What lines of the data below hold "DoxyParamCaption"? Show them.

START RECORDS FOR THE EXERCISE

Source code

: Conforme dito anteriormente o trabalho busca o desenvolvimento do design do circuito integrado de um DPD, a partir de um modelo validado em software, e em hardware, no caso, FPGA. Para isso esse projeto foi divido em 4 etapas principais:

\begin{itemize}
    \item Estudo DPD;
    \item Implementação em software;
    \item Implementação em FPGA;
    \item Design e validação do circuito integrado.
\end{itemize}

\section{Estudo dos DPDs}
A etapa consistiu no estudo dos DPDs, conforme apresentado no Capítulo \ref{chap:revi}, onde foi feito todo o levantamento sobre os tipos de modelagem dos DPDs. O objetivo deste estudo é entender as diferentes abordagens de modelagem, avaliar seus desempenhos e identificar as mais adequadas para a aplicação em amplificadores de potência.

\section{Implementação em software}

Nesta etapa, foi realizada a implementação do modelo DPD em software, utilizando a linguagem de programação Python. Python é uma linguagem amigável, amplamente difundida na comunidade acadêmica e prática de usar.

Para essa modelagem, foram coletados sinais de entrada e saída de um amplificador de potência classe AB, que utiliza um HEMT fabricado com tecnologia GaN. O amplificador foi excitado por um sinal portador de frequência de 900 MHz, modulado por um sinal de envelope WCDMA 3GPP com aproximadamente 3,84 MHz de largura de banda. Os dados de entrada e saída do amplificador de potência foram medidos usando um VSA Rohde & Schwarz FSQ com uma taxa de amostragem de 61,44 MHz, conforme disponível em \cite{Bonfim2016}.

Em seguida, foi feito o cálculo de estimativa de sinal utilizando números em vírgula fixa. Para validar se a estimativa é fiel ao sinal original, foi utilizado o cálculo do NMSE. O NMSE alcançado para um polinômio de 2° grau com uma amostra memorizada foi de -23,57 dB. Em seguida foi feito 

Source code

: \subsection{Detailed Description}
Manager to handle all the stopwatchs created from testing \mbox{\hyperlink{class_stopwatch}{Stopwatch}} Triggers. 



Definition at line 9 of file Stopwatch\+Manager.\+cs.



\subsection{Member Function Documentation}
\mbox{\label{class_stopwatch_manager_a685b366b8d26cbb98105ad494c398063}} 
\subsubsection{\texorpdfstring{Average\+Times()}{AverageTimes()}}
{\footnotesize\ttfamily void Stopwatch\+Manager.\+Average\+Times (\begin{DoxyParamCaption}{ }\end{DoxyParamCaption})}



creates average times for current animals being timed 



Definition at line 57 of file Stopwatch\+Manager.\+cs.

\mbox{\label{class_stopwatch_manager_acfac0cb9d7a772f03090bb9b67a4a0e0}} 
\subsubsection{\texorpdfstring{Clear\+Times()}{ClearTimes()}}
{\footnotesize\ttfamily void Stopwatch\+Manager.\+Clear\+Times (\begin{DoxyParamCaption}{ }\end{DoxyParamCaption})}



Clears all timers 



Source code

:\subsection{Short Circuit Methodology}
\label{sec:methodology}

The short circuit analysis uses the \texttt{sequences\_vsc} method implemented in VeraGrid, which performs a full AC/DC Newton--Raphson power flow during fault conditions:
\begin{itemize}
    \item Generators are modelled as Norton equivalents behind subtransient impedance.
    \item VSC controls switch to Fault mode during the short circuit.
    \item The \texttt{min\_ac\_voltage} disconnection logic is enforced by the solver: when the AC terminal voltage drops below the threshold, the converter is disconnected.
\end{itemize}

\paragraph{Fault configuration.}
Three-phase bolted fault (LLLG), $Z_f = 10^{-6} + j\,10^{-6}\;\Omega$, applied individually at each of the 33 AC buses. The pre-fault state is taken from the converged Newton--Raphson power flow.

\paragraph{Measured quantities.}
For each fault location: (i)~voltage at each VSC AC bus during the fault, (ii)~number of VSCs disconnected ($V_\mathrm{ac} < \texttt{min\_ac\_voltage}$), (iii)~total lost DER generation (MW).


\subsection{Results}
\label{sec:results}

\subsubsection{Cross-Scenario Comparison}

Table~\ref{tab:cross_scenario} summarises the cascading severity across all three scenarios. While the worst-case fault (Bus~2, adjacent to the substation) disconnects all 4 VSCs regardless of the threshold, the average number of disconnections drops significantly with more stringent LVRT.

END RECORDS FOR THE EXERCISE

### [OUTPUT]
{\footnotesize\ttfamily void Stopwatch\+Manager.\+Average\+Times (\begin{DoxyParamCaption}{ }\end{DoxyParamCaption})}
{\footnotesize\ttfamily void Stopwatch\+Manager.\+Clear\+Times (\begin{DoxyParamCaption}{ }\end{DoxyParamCaption})}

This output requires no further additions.